[Dataset entries]
☆ ☆ ☆ ☆ ☆ ☆ ☆

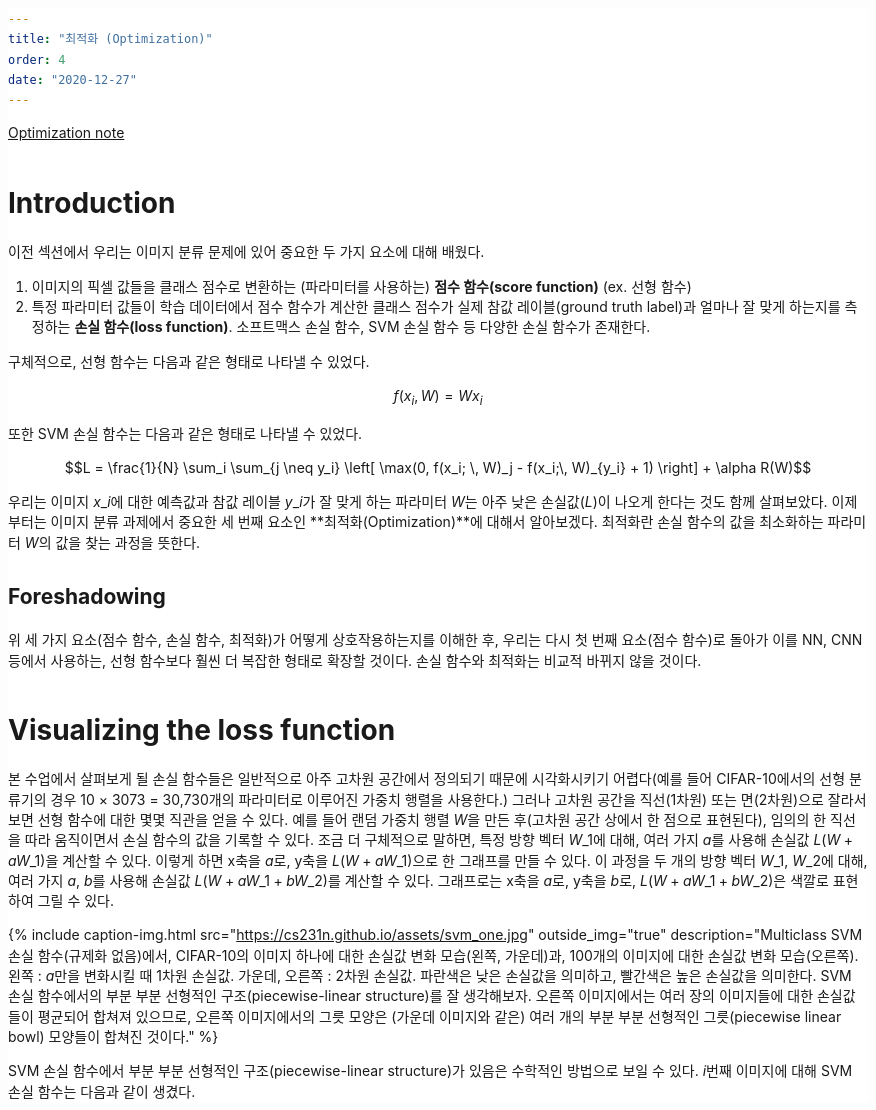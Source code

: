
 ```yaml
---
title: "최적화 (Optimization)"
order: 4
date: "2020-12-27"
---
```


[Optimization note](http://cs231n.github.io/optimization-1)

# Introduction

이전 섹션에서 우리는 이미지 분류 문제에 있어 중요한 두 가지 요소에 대해 배웠다.

1. 이미지의 픽셀 값들을 클래스 점수로 변환하는 (파라미터를 사용하는) **점수 함수(score function)** (ex. 선형 함수)
2. 특정 파라미터 값들이 학습 데이터에서 점수 함수가 계산한 클래스 점수가 실제 참값 레이블(ground truth label)과 얼마나 잘 맞게 하는지를 측정하는 **손실 함수(loss function)**. 소프트맥스 손실 함수, SVM 손실 함수 등 다양한 손실 함수가 존재한다.

구체적으로, 선형 함수는 다음과 같은 형태로 나타낼 수 있었다.

$$f(x_i, \, W) = Wx_i$$

또한 SVM 손실 함수는 다음과 같은 형태로 나타낼 수 있었다.

$$L = \frac{1}{N} \sum_i \sum_{j \neq y_i} \left[ \max(0, f(x_i; \, W)_j - f(x_i;\, W)_{y_i} + 1) \right] + \alpha R(W)$$

우리는 이미지 $x\_i$에 대한 예측값과 참값 레이블 $y\_i$가 잘 맞게 하는 파라미터 $W$는 아주 낮은 손실값($L$)이 나오게 한다는 것도 함께 살펴보았다. 이제부터는 이미지 분류 과제에서 중요한 세 번째 요소인 **최적화(Optimization)**에 대해서 알아보겠다. 최적화란 손실 함수의 값을 최소화하는 파라미터 $W$의 값을 찾는 과정을 뜻한다.

## Foreshadowing

위 세 가지 요소(점수 함수, 손실 함수, 최적화)가 어떻게 상호작용하는지를 이해한 후, 우리는 다시 첫 번째 요소(점수 함수)로 돌아가 이를 NN, CNN 등에서 사용하는, 선형 함수보다 훨씬 더 복잡한 형태로 확장할 것이다. 손실 함수와 최적화는 비교적 바뀌지 않을 것이다.

# Visualizing the loss function

본 수업에서 살펴보게 될 손실 함수들은 일반적으로 아주 고차원 공간에서 정의되기 때문에 시각화시키기 어렵다(예를 들어 CIFAR-10에서의 선형 분류기의 경우 10 × 3073 = 30,730개의 파라미터로 이루어진 가중치 행렬을 사용한다.) 그러나 고차원 공간을 직선(1차원) 또는 면(2차원)으로 잘라서 보면 선형 함수에 대한 몇몇 직관을 얻을 수 있다. 예를 들어 랜덤 가중치 행렬 $W$을 만든 후(고차원 공간 상에서 한 점으로 표현된다), 임의의 한 직선을 따라 움직이면서 손실 함수의 값을 기록할 수 있다. 조금 더 구체적으로 말하면, 특정 방향 벡터 $W\_1$에 대해, 여러 가지 $a$를 사용해 손실값 $L(W + a W\_1)$을 계산할 수 있다. 이렇게 하면 x축을 $a$로, y축을 $L(W + a W\_1)$으로 한 그래프를 만들 수 있다. 이 과정을 두 개의 방향 벡터 $W\_1$, $W\_2$에 대해, 여러 가지 $a$, $b$를 사용해 손실값 $L(W + a W\_1 + b W\_2)$를 계산할 수 있다. 그래프로는 x축을 $a$로, y축을 $b$로, $L(W + a W\_1 + b W\_2)$은 색깔로 표현하여 그릴 수 있다.

{% include caption-img.html src="https://cs231n.github.io/assets/svm_one.jpg" outside_img="true" description="Multiclass SVM 손실 함수(규제화 없음)에서, CIFAR-10의 이미지 하나에 대한 손실값 변화 모습(왼쪽, 가운데)과, 100개의 이미지에 대한 손실값 변화 모습(오른쪽). 왼쪽 : $a$만을 변화시킬 때 1차원 손실값. 가운데, 오른쪽 : 2차원 손실값. 파란색은 낮은 손실값을 의미하고, 빨간색은 높은 손실값을 의미한다. SVM 손실 함수에서의 부분 부분 선형적인 구조(piecewise-linear structure)를 잘 생각해보자. 오른쪽 이미지에서는 여러 장의 이미지들에 대한 손실값들이 평균되어 합쳐져 있으므로, 오른쪽 이미지에서의 그릇 모양은 (가운데 이미지와 같은) 여러 개의 부분 부분 선형적인 그릇(piecewise linear bowl) 모양들이 합쳐진 것이다." %}

SVM 손실 함수에서 부분 부분 선형적인 구조(piecewise-linear structure)가 있음은 수학적인 방법으로 보일 수 있다. $i$번째 이미지에 대해 SVM 손실 함수는 다음과 같이 생겼다.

☆ ☆ ☆ ☆ ☆ ☆ ☆

## WHAT TO PRODUCE
Please return a copy of each line in the entries that has the string "function".

## WRITTEN ANSWER
1. 이미지의 픽셀 값들을 클래스 점수로 변환하는 (파라미터를 사용하는) **점수 함수(score function)** (ex. 선형 함수)
2. 특정 파라미터 값들이 학습 데이터에서 점수 함수가 계산한 클래스 점수가 실제 참값 레이블(ground truth label)과 얼마나 잘 맞게 하는지를 측정하는 **손실 함수(loss function)**. 소프트맥스 손실 함수, SVM 손실 함수 등 다양한 손실 함수가 존재한다.
# Visualizing the loss function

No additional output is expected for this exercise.